How diverse initiatives will come together
Published: 12 Nov 2003 13:45 GMT
United they stand
If companies are already creating interfaces into their systems that allow the systems to talk to each other, (EAI) then shouldn’t the portal be able to leverage those investments? And if companies have invested in combining data from these systems into analysis cubes, then doesn’t it make sense to allow portals to use this data as the basis for their reporting functions? Of course it does. But the Devil’s in the details. Unless the EAI product (or products) exposes their interfaces in a way that a portal product can consume them, then the work will have to be duplicated. And the BI initiative will have to produce a data warehouse that has not only the data needed by the portal but some "intelligence" about who can consume that data and under what circumstances.
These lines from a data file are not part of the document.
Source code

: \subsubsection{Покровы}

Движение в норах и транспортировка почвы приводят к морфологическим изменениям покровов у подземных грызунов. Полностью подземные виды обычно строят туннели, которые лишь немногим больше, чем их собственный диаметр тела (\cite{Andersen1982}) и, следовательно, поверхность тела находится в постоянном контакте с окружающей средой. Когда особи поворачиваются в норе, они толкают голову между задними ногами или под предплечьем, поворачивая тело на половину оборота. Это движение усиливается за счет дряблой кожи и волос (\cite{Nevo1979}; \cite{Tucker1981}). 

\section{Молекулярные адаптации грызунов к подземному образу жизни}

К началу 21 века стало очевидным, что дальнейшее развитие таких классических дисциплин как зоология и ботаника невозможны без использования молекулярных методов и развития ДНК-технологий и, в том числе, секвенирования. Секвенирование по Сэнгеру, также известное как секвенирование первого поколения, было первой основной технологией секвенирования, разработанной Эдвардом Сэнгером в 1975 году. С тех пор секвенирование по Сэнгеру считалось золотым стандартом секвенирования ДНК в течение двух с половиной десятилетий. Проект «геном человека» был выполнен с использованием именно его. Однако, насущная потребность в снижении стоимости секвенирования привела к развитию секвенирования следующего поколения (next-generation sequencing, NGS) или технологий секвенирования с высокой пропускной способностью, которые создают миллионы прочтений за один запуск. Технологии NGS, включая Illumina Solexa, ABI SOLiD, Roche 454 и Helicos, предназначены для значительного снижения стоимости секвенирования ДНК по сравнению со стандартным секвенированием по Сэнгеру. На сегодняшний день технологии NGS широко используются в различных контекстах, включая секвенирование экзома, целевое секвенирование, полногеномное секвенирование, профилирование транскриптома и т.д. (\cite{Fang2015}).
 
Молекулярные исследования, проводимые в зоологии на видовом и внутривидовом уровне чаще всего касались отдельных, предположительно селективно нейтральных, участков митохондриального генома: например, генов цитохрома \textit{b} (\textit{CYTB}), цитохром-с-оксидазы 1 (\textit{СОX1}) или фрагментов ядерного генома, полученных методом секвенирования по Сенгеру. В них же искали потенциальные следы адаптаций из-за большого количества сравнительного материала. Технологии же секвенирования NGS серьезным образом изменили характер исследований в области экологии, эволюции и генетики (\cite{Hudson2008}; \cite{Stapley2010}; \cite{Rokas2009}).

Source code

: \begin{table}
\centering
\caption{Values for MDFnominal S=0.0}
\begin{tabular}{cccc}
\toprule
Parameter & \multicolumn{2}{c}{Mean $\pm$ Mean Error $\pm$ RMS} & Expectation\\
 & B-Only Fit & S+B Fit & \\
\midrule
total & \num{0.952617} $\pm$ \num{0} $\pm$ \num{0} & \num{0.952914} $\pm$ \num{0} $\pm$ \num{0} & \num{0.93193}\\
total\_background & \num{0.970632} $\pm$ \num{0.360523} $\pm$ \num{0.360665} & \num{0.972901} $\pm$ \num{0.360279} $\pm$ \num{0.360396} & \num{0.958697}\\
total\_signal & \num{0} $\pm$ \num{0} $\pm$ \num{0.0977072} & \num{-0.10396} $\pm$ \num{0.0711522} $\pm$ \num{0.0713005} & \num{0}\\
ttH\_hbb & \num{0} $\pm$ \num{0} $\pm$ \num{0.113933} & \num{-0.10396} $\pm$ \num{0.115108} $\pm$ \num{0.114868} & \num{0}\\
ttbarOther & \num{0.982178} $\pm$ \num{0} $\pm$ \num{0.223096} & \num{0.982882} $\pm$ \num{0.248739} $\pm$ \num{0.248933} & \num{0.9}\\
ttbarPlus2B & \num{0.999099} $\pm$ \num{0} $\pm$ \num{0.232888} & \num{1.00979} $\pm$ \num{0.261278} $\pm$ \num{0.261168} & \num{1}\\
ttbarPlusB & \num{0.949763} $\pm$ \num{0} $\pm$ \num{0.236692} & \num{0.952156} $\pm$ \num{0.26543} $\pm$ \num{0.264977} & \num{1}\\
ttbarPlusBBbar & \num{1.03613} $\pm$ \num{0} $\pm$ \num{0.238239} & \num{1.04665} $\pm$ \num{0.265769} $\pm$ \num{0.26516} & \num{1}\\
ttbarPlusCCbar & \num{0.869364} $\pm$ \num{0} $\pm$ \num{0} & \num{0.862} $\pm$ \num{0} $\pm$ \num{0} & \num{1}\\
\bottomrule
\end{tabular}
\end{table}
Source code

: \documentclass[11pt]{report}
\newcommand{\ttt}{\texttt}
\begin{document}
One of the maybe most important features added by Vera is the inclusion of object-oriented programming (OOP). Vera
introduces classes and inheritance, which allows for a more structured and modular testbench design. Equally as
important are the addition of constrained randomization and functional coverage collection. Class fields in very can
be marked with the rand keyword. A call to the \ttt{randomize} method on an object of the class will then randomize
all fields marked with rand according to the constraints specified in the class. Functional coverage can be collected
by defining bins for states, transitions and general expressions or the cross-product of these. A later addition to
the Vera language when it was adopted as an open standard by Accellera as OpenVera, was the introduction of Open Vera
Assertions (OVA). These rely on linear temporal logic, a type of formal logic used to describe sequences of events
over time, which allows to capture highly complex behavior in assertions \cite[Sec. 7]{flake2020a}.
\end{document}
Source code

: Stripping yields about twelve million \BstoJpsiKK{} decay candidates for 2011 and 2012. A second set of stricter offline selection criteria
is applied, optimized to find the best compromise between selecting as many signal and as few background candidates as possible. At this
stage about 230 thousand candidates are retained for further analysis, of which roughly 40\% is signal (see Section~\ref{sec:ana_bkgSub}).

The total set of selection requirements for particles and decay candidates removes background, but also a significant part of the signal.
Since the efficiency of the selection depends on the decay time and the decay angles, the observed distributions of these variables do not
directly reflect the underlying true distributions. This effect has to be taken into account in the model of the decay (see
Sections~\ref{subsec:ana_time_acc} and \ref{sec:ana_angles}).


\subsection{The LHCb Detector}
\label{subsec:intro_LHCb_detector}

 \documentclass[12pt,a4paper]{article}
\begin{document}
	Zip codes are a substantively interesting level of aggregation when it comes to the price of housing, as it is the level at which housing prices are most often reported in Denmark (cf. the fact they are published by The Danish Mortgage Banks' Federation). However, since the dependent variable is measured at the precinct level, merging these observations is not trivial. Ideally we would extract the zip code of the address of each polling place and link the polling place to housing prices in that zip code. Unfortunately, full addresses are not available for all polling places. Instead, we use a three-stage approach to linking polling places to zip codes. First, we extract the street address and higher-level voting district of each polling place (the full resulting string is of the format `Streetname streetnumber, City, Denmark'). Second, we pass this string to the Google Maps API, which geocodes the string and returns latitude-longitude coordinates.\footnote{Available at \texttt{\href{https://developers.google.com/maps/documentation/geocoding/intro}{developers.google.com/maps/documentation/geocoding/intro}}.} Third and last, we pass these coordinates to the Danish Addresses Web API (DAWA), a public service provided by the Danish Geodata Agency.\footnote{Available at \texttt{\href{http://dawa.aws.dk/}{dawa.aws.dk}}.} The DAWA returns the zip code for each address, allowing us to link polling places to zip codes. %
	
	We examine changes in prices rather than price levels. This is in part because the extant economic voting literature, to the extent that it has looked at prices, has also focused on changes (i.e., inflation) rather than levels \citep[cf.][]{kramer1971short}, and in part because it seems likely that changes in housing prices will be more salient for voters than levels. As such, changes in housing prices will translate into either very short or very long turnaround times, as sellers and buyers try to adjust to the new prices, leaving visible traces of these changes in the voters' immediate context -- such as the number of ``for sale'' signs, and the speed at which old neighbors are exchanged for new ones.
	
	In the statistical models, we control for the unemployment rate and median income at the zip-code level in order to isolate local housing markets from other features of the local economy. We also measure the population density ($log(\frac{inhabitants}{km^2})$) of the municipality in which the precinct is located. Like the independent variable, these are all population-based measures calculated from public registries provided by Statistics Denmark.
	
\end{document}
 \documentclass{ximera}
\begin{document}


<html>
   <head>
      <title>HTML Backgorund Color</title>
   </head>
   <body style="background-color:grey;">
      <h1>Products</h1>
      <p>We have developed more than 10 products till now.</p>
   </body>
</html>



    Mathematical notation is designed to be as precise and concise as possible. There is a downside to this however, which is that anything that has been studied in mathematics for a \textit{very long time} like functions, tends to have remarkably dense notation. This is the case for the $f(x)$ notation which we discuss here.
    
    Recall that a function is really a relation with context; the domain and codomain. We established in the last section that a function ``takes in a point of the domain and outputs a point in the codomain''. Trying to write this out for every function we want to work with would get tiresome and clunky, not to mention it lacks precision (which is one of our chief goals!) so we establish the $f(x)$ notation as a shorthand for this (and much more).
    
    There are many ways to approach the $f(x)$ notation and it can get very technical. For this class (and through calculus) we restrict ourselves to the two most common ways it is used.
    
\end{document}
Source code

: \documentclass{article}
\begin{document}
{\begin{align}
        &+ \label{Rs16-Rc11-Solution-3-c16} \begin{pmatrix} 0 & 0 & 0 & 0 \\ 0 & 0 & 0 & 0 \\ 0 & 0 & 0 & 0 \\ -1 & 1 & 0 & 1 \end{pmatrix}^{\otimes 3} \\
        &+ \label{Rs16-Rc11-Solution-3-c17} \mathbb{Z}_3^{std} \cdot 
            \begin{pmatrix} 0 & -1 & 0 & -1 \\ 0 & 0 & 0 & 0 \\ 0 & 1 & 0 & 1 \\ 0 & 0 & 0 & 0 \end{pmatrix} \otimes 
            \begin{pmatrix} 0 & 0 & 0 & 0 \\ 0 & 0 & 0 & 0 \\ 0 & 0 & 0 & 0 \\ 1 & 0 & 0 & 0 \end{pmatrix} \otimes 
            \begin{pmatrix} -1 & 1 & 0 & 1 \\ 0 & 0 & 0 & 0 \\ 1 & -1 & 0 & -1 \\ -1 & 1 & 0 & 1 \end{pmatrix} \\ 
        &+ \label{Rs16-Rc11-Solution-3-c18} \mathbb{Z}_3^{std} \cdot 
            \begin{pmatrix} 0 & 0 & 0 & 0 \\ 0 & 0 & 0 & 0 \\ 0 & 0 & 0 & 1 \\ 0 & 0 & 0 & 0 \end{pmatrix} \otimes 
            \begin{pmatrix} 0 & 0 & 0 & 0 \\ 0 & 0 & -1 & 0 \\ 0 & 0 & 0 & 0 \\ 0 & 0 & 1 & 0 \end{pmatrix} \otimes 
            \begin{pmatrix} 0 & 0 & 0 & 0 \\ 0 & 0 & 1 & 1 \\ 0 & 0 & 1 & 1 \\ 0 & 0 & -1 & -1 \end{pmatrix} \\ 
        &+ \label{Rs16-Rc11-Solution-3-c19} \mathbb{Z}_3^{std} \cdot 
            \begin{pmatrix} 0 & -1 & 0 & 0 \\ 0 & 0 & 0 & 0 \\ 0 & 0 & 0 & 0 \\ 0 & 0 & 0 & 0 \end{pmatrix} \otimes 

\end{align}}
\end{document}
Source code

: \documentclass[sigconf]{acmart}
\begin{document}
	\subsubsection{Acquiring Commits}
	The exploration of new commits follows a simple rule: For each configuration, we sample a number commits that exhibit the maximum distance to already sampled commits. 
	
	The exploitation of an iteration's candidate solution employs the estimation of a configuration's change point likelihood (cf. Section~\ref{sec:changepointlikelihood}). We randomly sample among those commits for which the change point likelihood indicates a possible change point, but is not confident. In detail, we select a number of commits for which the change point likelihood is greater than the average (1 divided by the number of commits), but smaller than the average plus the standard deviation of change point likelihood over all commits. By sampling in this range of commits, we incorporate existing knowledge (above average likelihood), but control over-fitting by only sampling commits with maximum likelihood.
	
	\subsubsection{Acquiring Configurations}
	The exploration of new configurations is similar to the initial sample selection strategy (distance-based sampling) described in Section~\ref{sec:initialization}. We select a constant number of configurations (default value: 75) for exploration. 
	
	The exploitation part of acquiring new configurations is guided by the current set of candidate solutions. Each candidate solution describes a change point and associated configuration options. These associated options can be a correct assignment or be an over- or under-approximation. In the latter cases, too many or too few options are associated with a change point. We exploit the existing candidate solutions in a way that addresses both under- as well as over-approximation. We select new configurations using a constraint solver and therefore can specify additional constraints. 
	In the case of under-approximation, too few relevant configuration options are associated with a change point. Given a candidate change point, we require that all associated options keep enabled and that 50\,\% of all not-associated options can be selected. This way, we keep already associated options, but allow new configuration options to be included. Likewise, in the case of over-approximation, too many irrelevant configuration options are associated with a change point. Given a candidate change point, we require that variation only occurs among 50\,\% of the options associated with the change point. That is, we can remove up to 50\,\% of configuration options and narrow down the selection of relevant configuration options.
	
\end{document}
This is one of the areas where Web services will make a big impact over the next 18 months. Every major EAI vendor built its packages on proprietary mechanisms in order to get to market faster. But as Web services begin moving from drafts to approved standards, these same EAI vendors are recognising that unless they support Web services interfaces to the processes they control, then companies will either "roll their own" or move to other products that do support them. And the BI vendors are starting to recognise that their reporting tools have to support Web services interfaces, and their data stores have to be able to deliver data via a Web services call. As standard interfaces to common business processes (EAI) and the data they produce (BI) emerge, then the Portal becomes the unification point through which the information is distributed to the entity (Employee, Vendor, or Customer) that can make the timeliest use of it. So now the race is on to see which vendor can offer the most compelling combination of technologies to deliver this unified solution.